- Task description
Look through the entries that follow and return each line that has the string "DType".

- Data for this exercise
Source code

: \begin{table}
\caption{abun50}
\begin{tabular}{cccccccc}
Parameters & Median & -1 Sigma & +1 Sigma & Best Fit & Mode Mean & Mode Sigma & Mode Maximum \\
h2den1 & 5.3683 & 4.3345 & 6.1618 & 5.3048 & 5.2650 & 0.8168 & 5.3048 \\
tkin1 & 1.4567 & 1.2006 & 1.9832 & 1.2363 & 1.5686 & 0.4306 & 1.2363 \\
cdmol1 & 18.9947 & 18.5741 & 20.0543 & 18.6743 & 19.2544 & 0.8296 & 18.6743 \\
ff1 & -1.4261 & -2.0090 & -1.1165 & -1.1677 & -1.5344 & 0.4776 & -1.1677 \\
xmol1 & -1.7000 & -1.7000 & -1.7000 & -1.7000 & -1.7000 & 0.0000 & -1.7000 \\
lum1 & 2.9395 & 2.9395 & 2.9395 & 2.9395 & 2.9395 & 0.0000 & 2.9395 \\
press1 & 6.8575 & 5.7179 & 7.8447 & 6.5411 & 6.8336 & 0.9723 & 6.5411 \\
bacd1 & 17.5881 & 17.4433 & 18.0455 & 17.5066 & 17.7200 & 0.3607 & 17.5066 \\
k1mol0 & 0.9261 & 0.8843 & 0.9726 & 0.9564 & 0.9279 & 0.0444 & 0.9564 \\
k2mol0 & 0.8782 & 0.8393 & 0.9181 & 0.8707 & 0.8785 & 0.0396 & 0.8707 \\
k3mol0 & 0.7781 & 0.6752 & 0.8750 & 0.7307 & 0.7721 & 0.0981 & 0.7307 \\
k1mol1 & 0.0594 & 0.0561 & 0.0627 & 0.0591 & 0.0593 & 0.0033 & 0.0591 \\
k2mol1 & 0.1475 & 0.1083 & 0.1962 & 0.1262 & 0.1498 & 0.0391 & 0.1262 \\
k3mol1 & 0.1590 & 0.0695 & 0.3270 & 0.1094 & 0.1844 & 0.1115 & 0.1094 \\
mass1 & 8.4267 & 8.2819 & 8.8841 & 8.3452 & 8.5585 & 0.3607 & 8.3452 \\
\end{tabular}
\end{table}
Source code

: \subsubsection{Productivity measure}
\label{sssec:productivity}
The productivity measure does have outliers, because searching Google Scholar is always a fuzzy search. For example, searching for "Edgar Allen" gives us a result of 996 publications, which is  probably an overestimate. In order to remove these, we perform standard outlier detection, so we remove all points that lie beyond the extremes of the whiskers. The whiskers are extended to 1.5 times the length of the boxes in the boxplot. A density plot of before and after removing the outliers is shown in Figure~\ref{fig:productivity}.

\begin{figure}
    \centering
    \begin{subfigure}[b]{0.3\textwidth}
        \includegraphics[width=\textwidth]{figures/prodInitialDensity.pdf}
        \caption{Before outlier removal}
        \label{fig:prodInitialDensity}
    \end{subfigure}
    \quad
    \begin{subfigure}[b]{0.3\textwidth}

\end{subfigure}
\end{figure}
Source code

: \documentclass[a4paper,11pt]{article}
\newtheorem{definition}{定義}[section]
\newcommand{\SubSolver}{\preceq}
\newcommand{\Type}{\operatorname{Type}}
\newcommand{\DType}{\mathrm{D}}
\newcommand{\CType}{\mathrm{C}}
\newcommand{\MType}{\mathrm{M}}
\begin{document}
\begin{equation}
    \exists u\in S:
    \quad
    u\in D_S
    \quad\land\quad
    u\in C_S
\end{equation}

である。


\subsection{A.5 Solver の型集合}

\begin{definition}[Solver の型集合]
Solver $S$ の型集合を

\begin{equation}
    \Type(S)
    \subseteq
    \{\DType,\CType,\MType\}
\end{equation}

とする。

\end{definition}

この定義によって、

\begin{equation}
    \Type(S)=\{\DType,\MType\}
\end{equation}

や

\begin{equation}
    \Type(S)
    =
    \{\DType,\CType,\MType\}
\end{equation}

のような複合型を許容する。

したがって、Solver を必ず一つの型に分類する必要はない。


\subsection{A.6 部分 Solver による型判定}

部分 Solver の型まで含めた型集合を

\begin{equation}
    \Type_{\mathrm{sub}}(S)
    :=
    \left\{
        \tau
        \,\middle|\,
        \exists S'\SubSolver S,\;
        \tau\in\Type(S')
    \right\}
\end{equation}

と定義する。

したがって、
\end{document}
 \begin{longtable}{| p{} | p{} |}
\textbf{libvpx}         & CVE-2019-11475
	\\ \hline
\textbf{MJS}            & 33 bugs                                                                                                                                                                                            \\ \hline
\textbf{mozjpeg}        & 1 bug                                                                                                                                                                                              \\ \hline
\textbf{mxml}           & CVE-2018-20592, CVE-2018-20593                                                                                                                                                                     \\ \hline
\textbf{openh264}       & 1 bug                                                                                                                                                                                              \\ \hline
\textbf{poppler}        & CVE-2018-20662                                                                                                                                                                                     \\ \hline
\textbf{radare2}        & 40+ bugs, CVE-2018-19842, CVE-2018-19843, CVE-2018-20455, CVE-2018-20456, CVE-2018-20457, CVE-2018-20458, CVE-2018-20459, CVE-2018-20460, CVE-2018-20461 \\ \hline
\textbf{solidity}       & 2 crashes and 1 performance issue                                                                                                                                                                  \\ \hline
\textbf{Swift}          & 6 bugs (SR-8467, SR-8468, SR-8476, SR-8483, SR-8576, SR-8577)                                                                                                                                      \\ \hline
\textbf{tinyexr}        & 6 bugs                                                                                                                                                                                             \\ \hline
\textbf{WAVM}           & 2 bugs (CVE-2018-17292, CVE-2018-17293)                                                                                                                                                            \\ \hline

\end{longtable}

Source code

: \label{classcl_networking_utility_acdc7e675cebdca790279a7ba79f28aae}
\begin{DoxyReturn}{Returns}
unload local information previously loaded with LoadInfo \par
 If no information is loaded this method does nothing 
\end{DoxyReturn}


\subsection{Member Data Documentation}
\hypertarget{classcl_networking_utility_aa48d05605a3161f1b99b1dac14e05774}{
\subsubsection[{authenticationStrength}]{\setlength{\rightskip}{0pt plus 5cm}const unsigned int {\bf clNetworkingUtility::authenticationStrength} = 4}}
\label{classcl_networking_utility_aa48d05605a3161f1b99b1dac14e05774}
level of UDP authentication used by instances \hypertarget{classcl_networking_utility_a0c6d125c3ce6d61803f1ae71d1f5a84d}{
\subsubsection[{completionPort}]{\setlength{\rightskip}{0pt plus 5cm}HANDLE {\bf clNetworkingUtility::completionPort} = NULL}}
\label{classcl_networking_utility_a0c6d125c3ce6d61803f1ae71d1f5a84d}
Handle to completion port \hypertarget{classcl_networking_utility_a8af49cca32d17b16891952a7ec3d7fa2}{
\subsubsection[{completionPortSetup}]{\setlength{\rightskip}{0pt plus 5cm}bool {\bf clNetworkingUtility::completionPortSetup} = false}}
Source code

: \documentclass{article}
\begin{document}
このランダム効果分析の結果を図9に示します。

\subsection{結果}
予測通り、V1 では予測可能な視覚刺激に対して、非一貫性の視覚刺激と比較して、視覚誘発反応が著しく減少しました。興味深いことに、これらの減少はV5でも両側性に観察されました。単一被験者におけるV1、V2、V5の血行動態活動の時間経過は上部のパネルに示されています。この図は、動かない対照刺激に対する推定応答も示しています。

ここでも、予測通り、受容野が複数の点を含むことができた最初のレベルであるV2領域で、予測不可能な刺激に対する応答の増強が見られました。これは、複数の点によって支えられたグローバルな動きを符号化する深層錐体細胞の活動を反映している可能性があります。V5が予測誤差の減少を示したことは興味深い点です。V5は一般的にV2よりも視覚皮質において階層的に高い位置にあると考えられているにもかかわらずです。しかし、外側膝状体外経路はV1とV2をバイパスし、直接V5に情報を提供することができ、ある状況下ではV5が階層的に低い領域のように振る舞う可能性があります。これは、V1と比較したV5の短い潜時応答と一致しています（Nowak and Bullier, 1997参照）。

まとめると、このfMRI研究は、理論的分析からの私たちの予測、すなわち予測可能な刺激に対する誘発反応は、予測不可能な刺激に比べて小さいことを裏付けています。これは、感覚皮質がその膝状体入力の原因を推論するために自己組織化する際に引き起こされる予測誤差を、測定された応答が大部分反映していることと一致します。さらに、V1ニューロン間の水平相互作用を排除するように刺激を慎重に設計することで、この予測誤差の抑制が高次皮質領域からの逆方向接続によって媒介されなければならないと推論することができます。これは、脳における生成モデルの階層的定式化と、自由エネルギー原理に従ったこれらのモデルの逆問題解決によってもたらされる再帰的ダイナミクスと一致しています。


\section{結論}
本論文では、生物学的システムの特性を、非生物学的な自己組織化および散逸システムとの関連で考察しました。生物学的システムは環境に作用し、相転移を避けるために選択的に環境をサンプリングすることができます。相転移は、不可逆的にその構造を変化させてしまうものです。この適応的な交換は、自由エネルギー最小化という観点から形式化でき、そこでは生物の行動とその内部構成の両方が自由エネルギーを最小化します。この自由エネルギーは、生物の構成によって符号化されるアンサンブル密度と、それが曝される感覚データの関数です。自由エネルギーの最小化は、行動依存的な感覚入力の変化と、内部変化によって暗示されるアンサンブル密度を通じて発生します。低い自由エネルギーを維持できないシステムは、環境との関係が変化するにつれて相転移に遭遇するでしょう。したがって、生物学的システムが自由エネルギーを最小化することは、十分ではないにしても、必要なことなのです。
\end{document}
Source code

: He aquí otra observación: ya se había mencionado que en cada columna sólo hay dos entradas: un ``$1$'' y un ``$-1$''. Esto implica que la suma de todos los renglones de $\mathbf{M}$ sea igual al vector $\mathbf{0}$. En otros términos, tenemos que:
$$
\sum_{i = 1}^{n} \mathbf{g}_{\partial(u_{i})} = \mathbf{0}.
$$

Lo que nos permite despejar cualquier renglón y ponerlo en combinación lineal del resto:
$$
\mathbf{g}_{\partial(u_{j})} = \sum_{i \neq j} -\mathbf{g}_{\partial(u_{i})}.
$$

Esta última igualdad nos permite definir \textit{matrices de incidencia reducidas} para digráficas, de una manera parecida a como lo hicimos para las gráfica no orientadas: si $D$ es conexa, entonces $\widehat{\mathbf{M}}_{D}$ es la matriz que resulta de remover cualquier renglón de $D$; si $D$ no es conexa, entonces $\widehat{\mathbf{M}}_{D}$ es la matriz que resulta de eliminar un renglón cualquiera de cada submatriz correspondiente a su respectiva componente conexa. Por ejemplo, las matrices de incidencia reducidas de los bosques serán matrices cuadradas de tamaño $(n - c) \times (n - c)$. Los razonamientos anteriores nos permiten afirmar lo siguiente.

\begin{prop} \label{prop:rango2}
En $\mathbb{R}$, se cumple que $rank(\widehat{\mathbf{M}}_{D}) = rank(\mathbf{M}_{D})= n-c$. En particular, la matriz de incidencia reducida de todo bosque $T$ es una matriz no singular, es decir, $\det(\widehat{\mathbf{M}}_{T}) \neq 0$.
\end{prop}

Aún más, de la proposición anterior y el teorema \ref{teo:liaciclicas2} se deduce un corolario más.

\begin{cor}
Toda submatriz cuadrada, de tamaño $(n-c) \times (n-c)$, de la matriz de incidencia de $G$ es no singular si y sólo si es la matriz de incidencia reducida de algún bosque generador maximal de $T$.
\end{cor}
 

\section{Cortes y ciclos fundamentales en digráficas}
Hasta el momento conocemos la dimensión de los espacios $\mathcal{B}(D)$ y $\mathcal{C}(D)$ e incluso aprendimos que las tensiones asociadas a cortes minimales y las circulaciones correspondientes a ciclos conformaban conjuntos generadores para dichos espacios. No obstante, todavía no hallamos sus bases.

- Response below
\newcommand{\DType}{\mathrm{D}}
    \{\DType,\CType,\MType\}
    \Type(S)=\{\DType,\MType\}
    \{\DType,\CType,\MType\}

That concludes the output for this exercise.